基因组不稳定性在肿瘤发生发展过程中起着十分关键的作用。剪接因子突变造成基因组不稳定性并与肿瘤的发生相关，但其分子机制并不完全清楚。我们前期在模式动物果蝇中利用遗传筛选发现一个保守的剪接因子，dNKAP，是潜在的肿瘤抑制基因。dNKAP失活造成果蝇上皮组织过度生长，并与癌基因Rasv12有协同致癌效应。进一步的实验发现dNKAP失活导致R-loop的积累、DNA损伤和基因组不稳定性。dNKAP失活诱导不同细胞产生不同的效应，包括细胞过度增殖、细胞周期阻滞和细胞凋亡。dNKAP失活也引起JNK和JAK/STAT等多个信号通路的激活。本申请项目中，我们将利用果蝇遗传学、细胞生物学、激光共聚焦显微镜、RNA高通量测序、DRIP-Seq、结合生物信息学分析，深入研究dNKAP调控R-loop水平和基因组稳定性的分子机制以及dNKAP失活导致果蝇上皮肿瘤发生的机理。

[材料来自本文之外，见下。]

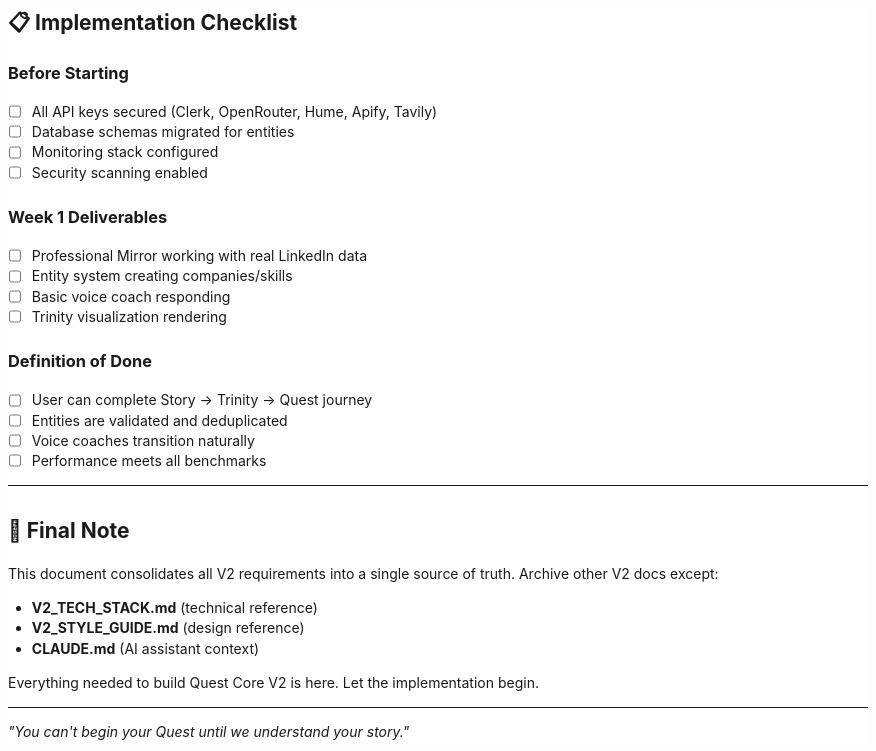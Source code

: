 
## 📋 **Implementation Checklist**

### **Before Starting**
- [ ] All API keys secured (Clerk, OpenRouter, Hume, Apify, Tavily)
- [ ] Database schemas migrated for entities
- [ ] Monitoring stack configured
- [ ] Security scanning enabled

### **Week 1 Deliverables**
- [ ] Professional Mirror working with real LinkedIn data
- [ ] Entity system creating companies/skills
- [ ] Basic voice coach responding
- [ ] Trinity visualization rendering

### **Definition of Done**
- [ ] User can complete Story → Trinity → Quest journey
- [ ] Entities are validated and deduplicated
- [ ] Voice coaches transition naturally
- [ ] Performance meets all benchmarks

---

## 🎯 **Final Note**

This document consolidates all V2 requirements into a single source of truth. Archive other V2 docs except:
- **V2_TECH_STACK.md** (technical reference)
- **V2_STYLE_GUIDE.md** (design reference)
- **CLAUDE.md** (AI assistant context)

Everything needed to build Quest Core V2 is here. Let the implementation begin.

---

*"You can't begin your Quest until we understand your story."*
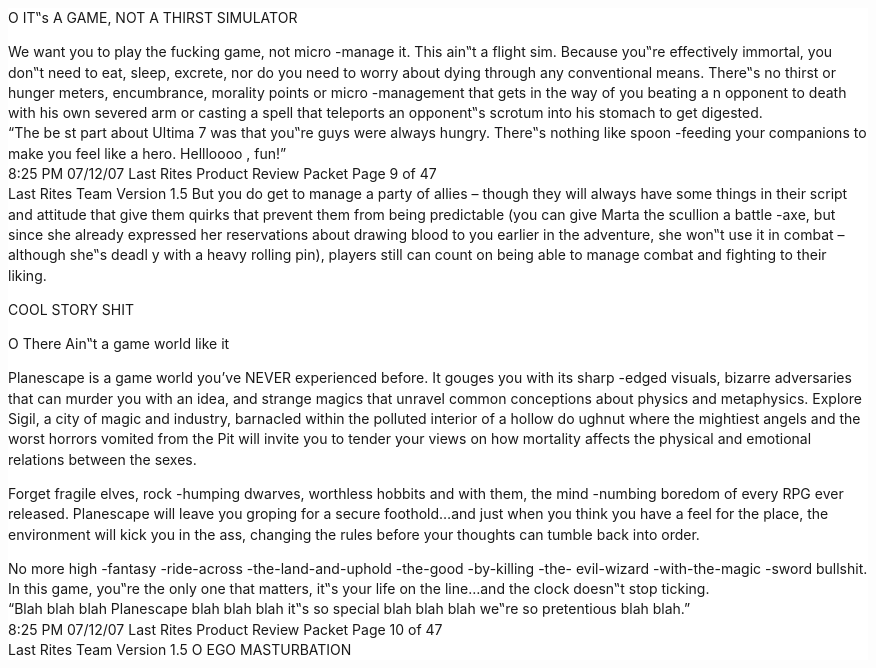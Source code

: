 O  IT‟s A GAME, NOT A THIRST SIMULATOR  
 
 
 
 
We want you to play the fucking game, not micro -manage it. This ain‟t a flight 
sim. Because you‟re effectively immortal, you don‟t need to eat, sleep, excrete, 
nor do you need to worry about dying through any conventional means. There‟s 
no thirst or hunger meters, encumbrance, morality points or micro -management 
that gets in the way of you beating a n opponent to death with his own severed arm 
or casting a spell that teleports an opponent‟s scrotum into his stomach to get 
digested.  
 “The be st part about Ultima 7 
was that you‟re guys were 
always  hungry. There‟s 
nothing like spoon -feeding 
your companions to make you 
feel like a hero. Hellloooo , 
fun!”  
8:25 PM  07/12/07  Last Rites Product Review Packet  Page 9 of 47  
Last Rites Team  Version 1.5   But you do get to manage a party of allies – though they will always have some 
things in their script and attitude that give them quirks that prevent them from 
being predictable (you can give Marta the scullion a battle -axe, but since she 
already expressed her reservations about drawing blood to you earlier in the 
adventure, she won‟t use it in combat – although she‟s deadl y with a heavy rolling 
pin), players still can count on being able to manage combat and fighting to their 
liking.  
 
COOL STORY SHIT  
 
O  There Ain‟t a game world like it  
 
 
 
Planescape  is a game world you’ve NEVER experienced before.  It gouges you 
with its sharp -edged visuals, bizarre adversaries that can murder you with an idea, 
and strange magics that unravel common conceptions about physics and 
metaphysics. Explore Sigil, a city of magic and industry, barnacled within the 
polluted interior of a hollow do ughnut where the mightiest angels and the worst 
horrors vomited from the Pit will invite you to tender your views on how 
mortality affects the physical and emotional relations between the sexes.  
 
Forget fragile elves, rock -humping dwarves, worthless hobbits and with them, the 
mind -numbing boredom of every RPG ever released. Planescape will leave you 
groping for a secure foothold…and just when you think you have a feel for the 
place, the environment will kick you in the ass, changing the rules before your 
thoughts can tumble back into order.  
 
No more high -fantasy -ride-across -the-land-and-uphold -the-good -by-killing -the-
evil-wizard -with-the-magic -sword bullshit.  In this game, you‟re the only one that 
matters, it‟s your life on the line…and the clock doesn‟t stop ticking.  
 “Blah blah blah 
Planescape blah blah 
blah it‟s so special 
blah blah blah we‟re 
so pretentious blah 
blah.”  
8:25 PM  07/12/07  Last Rites Product Review Packet  Page 10 of 47  
Last Rites Team  Version 1.5   O  EGO MASTURBATION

Genomic instability play crucial roles during tumor initiation and progression. Splicing factor mutations can trigger genomic instability and are associated with tumor initiation. However, the underlying molecular mechanisms are not completely understood. Our preliminary data show that Drosophila dNKAP, one conserved splicing factor, is a potential tumor suppressor. Knockdown of dNKAP leads to tissue overgrowth and exhibits a synergistic effect with oncogenic Rasv12 in promoting tumorigenesis. Moreover, dNKAP depletion results in R-loop accumulation, DNA damage and genomic instability. Knockdown of dNKAP causes cell overproliferation, cell cycle arrest and apoptosis in different cell populations. Multiple signaling pathways, including JNK and JAK/STAT, are activated upon dNKAP knockdown. In this proposal, we aim to use a combination of several methodologies, including fly genetics, cell biology, confocal microscopy, RNA-Seq, DRIP-Seq and bioinformatics, to investigate the roles of dNKAP in regulating R-loop levels and genomic stability and the underlying mechanisms of Drosophila epithelial tumorigenesis induced by dNKAP knockdown.